Look through the data below and return each line where "write" appears.

**Records for the exercise:**
•••••

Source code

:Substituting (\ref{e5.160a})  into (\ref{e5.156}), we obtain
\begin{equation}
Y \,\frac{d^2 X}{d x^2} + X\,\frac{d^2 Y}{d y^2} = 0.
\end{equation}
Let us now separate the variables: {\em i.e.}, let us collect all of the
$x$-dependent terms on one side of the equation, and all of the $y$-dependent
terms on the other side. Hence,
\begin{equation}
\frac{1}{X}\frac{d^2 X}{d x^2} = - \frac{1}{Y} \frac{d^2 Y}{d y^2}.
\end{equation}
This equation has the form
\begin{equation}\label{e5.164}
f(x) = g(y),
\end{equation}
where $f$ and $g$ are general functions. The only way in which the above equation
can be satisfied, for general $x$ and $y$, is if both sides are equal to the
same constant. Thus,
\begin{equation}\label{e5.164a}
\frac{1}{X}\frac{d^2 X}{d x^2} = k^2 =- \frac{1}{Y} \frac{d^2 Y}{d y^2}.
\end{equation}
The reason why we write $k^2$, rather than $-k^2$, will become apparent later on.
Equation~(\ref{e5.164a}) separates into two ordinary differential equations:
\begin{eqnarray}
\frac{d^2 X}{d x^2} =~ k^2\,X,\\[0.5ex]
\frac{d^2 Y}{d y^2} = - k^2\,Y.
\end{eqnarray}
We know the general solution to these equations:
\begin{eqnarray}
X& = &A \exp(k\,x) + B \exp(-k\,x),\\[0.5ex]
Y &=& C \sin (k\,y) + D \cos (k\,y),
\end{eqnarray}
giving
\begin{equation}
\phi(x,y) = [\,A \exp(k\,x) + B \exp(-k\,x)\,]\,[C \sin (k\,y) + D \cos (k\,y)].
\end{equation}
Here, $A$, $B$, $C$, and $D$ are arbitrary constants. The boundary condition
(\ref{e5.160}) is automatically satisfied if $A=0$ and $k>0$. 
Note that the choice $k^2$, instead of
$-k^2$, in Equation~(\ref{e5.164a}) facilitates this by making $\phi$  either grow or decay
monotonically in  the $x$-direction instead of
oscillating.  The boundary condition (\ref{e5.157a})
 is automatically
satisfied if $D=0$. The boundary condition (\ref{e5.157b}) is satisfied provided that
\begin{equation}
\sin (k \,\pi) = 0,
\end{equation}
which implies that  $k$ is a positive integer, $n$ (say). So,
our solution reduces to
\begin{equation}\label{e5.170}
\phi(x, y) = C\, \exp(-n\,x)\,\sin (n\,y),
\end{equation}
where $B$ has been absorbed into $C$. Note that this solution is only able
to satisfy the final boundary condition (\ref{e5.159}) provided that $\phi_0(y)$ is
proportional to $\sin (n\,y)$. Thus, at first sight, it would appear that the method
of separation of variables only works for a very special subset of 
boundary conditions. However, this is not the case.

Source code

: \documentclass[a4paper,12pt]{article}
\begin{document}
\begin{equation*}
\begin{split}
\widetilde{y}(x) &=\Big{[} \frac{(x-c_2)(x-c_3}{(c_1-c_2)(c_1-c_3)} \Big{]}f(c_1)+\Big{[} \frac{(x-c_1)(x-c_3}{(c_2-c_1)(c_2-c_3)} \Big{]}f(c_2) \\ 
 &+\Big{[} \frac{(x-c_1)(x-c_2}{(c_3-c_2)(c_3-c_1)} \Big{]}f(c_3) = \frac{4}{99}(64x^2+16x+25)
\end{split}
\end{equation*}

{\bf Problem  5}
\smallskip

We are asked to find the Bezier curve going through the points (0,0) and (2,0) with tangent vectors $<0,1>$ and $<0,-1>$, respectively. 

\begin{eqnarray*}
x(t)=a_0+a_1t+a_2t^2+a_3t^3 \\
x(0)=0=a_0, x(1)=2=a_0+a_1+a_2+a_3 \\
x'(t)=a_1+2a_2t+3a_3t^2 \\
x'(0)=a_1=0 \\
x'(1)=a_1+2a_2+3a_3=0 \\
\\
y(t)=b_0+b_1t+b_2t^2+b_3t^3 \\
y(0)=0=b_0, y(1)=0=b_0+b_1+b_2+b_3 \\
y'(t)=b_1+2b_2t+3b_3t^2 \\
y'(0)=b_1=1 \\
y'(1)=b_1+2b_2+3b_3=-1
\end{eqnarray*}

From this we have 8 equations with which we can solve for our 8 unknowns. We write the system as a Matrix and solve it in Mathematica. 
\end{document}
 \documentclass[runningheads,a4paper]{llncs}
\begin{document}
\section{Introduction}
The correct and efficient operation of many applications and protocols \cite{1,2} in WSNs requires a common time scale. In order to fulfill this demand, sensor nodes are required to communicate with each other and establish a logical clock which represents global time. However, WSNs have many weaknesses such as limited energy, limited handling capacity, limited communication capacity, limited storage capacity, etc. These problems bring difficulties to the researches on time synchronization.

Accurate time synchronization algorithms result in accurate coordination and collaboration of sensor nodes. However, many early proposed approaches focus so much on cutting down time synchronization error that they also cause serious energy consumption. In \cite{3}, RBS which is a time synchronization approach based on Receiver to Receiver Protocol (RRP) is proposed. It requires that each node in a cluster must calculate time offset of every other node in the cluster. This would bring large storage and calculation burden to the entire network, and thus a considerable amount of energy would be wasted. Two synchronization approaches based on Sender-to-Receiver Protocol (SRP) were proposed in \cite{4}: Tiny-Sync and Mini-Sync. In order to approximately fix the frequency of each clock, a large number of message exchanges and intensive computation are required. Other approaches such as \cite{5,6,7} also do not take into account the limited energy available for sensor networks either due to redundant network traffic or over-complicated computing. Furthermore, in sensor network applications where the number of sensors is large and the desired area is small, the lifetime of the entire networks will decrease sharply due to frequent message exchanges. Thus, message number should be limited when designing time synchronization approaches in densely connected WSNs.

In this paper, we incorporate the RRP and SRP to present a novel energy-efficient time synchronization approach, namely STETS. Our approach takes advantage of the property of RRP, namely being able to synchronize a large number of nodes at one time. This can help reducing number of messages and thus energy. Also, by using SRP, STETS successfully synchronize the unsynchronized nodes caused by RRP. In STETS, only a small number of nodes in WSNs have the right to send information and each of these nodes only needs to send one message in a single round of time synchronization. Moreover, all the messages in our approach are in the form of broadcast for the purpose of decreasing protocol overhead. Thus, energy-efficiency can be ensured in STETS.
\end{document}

•••••

**Solution:**
The reason why we write $k^2$, rather than $-k^2$, will become apparent later on.
From this we have 8 equations with which we can solve for our 8 unknowns. We write the system as a Matrix and solve it in Mathematica. 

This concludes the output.